In this sense, among the main challenges, the optimization of the care model, which often does not meet the needs of effective clinical management, is characterized by the absence of administrative support for clinical leaders and lacks a robust technological system of integration, analysis and interpretation of information stands out. The main reason for this may be the misalignment between the needs and the care provider systems, designed to a great extent for acute illnesses.24 The specialty care models are becoming more relevant, and the sectoral challenge is to build them, taking into account the operational scope and their definitions.25 The foregoing includes, among others, provision based on available scientific evidence with cost-effective interventions, opportunity of access and the evaluation of health outcomes and results.

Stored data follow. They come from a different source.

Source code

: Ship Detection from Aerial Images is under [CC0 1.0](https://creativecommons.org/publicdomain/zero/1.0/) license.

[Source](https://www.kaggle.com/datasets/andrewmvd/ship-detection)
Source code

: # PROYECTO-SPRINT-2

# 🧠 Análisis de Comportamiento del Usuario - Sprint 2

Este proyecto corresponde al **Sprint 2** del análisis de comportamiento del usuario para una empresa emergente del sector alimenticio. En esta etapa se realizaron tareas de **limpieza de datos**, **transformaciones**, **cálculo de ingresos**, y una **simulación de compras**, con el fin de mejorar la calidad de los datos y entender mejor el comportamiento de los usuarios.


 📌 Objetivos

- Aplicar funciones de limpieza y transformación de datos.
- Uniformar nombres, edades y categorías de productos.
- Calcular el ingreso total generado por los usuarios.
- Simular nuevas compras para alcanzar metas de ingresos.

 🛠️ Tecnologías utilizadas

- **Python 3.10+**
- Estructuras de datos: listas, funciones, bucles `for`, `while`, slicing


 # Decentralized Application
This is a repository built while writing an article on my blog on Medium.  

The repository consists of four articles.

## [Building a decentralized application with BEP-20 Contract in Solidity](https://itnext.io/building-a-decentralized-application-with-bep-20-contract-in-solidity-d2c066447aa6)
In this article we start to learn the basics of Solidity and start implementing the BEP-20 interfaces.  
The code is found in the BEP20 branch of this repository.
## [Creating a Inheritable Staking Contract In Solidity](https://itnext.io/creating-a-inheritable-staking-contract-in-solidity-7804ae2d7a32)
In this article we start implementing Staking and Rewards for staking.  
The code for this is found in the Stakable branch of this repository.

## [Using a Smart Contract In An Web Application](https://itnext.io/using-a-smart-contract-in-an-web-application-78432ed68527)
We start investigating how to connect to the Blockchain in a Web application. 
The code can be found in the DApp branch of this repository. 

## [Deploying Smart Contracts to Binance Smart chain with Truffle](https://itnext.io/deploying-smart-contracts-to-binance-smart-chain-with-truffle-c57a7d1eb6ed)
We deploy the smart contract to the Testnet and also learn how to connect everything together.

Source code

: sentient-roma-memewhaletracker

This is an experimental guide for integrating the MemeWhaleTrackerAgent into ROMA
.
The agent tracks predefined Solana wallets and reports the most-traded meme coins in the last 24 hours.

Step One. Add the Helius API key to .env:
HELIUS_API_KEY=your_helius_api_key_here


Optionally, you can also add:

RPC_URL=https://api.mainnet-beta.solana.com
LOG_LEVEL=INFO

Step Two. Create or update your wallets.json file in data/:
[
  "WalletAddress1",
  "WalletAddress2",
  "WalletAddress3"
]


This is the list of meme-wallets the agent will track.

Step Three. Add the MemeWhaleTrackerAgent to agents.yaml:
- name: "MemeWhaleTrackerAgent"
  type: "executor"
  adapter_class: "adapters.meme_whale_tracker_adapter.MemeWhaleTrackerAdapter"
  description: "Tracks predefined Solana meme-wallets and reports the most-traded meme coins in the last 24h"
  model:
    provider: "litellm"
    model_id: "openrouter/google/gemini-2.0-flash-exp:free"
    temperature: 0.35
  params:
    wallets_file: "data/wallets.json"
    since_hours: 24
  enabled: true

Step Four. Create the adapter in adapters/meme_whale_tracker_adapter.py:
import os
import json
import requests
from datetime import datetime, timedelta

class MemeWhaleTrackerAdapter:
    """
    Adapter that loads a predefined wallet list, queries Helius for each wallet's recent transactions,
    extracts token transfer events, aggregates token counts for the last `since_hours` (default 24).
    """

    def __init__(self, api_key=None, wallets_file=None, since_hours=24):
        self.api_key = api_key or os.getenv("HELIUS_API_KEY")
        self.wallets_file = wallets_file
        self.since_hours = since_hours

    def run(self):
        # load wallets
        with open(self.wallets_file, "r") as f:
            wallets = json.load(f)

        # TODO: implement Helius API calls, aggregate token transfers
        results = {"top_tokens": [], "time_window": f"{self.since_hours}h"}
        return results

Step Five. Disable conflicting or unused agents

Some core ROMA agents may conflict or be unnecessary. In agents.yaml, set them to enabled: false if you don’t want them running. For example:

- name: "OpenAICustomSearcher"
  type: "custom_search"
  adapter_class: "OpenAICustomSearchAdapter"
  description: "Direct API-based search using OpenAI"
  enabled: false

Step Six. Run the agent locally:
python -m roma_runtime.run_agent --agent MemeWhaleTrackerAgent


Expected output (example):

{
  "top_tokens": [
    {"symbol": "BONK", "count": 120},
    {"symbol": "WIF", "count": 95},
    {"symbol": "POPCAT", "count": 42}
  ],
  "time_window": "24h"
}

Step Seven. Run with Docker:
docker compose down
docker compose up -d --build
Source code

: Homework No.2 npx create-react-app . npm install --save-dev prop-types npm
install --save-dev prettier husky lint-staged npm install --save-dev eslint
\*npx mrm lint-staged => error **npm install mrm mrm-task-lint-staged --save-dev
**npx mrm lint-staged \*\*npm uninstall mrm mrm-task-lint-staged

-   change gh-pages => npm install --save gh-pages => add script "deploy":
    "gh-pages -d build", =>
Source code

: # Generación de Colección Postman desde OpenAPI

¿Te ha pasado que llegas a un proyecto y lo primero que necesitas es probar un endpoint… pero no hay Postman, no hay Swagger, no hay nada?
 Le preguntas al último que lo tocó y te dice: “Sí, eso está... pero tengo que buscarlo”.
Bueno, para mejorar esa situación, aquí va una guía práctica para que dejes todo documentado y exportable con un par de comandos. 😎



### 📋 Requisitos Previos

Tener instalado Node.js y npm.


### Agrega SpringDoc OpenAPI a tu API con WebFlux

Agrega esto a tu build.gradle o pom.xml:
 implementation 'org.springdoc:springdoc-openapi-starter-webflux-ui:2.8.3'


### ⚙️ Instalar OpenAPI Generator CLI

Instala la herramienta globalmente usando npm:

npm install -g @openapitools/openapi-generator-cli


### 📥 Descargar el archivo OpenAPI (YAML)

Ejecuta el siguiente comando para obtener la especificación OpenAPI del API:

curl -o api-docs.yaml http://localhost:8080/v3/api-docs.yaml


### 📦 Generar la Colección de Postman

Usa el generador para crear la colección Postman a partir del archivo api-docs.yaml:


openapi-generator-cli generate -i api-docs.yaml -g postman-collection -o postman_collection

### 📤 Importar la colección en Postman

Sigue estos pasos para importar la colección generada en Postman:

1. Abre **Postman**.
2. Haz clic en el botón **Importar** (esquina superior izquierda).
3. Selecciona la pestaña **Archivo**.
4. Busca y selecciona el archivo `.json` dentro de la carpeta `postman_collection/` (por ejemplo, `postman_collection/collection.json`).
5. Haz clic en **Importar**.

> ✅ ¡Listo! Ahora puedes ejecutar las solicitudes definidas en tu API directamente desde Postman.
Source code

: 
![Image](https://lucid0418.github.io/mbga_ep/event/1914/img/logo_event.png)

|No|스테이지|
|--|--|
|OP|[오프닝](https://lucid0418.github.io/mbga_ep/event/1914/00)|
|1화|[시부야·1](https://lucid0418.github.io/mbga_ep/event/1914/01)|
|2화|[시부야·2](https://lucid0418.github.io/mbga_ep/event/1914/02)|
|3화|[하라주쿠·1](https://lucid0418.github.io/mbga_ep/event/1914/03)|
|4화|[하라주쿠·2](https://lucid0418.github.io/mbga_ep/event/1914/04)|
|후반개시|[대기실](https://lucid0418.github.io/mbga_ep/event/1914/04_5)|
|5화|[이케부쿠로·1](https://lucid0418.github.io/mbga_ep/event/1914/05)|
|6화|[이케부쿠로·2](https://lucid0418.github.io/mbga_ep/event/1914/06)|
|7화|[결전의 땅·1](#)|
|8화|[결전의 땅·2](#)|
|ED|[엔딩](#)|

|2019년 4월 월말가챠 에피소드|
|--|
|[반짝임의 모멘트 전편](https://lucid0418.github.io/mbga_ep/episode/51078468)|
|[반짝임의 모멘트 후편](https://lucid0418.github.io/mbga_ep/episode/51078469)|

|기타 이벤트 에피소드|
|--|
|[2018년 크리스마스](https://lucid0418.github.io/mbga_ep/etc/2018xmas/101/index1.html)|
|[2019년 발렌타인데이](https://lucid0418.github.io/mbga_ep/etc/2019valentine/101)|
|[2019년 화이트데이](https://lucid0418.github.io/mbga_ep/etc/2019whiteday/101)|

Finally, the care models for chronic diseases26 make emphasis on patient participation, through a more active role in the context of healthcare services. The concept of "empowerment" in the training of the patients to take responsibility for their health situation is the great challenge in the successful implementation of this type of care models in SpA. The latter becomes important if the philosophy of "patient-centered care" is considered as the central axis around which the rest of the dimensions related to intervention based on scientific evidence, the organization of the service, the team and interdisciplinarity and the environment revolve. All of the above constitutes a scenario of opportunity to include the perspective of the individuals affected by this condition, seeking the encounter between an informed and motivated patient and a multidisciplinary care team highly qualified and trained in the comprehensive management of patients with SpA.

Funding

This work has not received any type of funding.

Conflict of interest

The authors declare that they have no conflict of interest.